(EXCERPTED RECORDS):
>>>

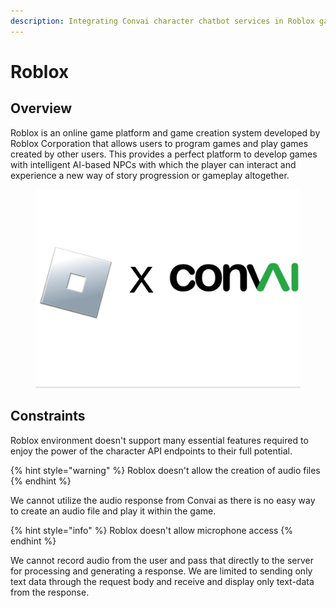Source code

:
 ```yaml
---
description: Integrating Convai character chatbot services in Roblox game.
---
```


# Roblox

## Overview

Roblox is an online game platform and game creation system developed by Roblox Corporation that allows users to program games and play games created by other users. This provides a perfect platform to develop games with intelligent AI-based NPCs with which the player can interact and experience a new way of story progression or gameplay altogether.

<figure><img src="../../../.gitbook/assets/logo1.png" alt=""><figcaption></figcaption></figure>

## Constraints

Roblox environment doesn't support many essential features required to enjoy the power of the character API endpoints to their full potential.

{% hint style="warning" %}
Roblox doesn't allow the creation of audio files
{% endhint %}

We cannot utilize the audio response from Convai as there is no easy way to create an audio file and play it within the game.

{% hint style="info" %}
Roblox doesn't allow microphone access
{% endhint %}

We cannot record audio from the user and pass that directly to the server for processing and generating a response. We are limited to sending only text data through the request body and receive and display only text-data from the response.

<<<

(TO DO):
The required output is the exact run of lines from the start of the records through the line containing "## Overview", both ends included, with no pictures.

(TASK OUTPUT):
Source code

:
 ```yaml
---
description: Integrating Convai character chatbot services in Roblox game.
---
```


# Roblox

## Overview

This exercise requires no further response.